(Instructions to follow) Work out how many lines below hold the string "constants" and state only that figure.

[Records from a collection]
========================================

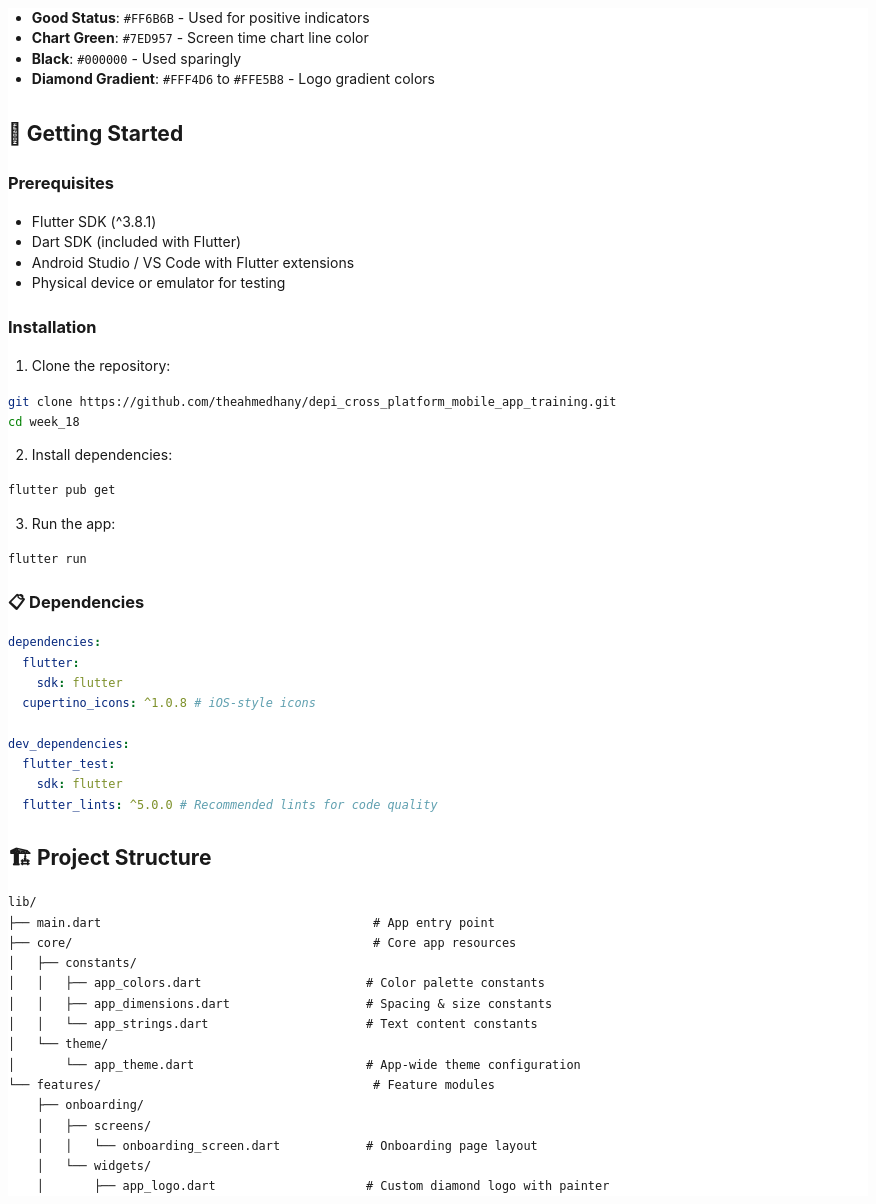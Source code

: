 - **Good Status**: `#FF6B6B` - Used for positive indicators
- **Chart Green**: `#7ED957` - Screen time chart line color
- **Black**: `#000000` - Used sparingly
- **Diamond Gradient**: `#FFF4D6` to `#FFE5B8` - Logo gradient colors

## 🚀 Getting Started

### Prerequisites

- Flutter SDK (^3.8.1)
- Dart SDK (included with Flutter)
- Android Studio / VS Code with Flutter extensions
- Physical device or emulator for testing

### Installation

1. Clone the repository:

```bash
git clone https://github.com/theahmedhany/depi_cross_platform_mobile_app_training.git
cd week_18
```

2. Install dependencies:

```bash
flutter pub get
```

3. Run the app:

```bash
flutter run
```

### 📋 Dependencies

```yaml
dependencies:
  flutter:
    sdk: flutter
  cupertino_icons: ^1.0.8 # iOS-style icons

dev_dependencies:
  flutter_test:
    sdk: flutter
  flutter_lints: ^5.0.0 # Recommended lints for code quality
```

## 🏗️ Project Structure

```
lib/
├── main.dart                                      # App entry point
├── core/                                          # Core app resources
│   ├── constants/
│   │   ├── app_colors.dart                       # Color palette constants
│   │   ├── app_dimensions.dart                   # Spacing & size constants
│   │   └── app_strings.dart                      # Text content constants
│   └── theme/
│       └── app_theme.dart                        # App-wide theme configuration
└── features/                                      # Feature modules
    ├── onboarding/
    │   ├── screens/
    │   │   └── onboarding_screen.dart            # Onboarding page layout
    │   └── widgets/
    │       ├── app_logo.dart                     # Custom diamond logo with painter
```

========================================

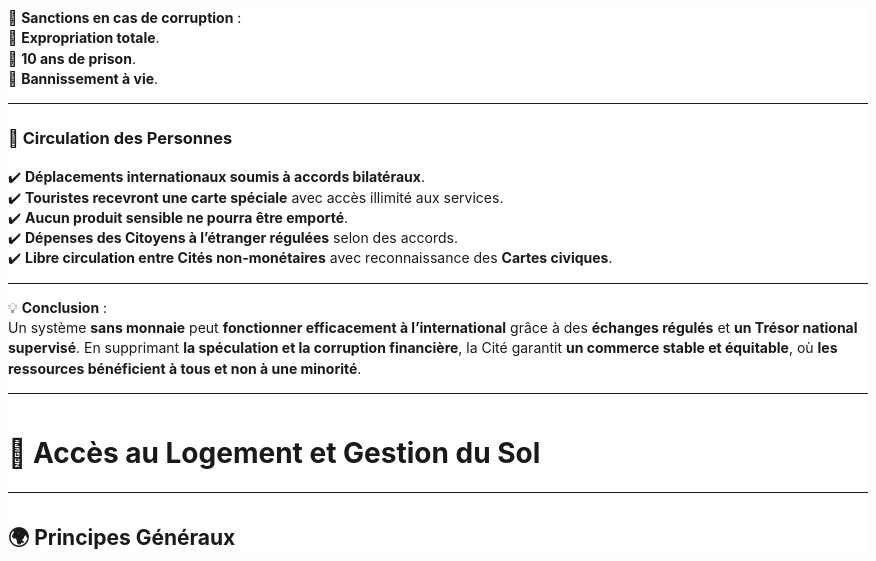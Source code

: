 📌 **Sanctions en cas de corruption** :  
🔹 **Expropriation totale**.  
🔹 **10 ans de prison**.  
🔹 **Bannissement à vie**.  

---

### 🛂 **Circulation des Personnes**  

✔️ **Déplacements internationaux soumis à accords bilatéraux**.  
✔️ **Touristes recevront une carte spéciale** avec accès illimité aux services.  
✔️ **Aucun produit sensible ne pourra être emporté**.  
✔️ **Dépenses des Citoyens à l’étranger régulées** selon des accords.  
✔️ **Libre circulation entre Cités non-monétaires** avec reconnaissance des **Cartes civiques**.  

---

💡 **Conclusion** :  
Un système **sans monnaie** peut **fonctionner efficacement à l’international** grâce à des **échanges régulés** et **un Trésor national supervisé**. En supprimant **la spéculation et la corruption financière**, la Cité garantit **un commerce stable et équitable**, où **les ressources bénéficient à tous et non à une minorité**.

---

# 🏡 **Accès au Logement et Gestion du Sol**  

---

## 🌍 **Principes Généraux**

========================================

(Response box) 4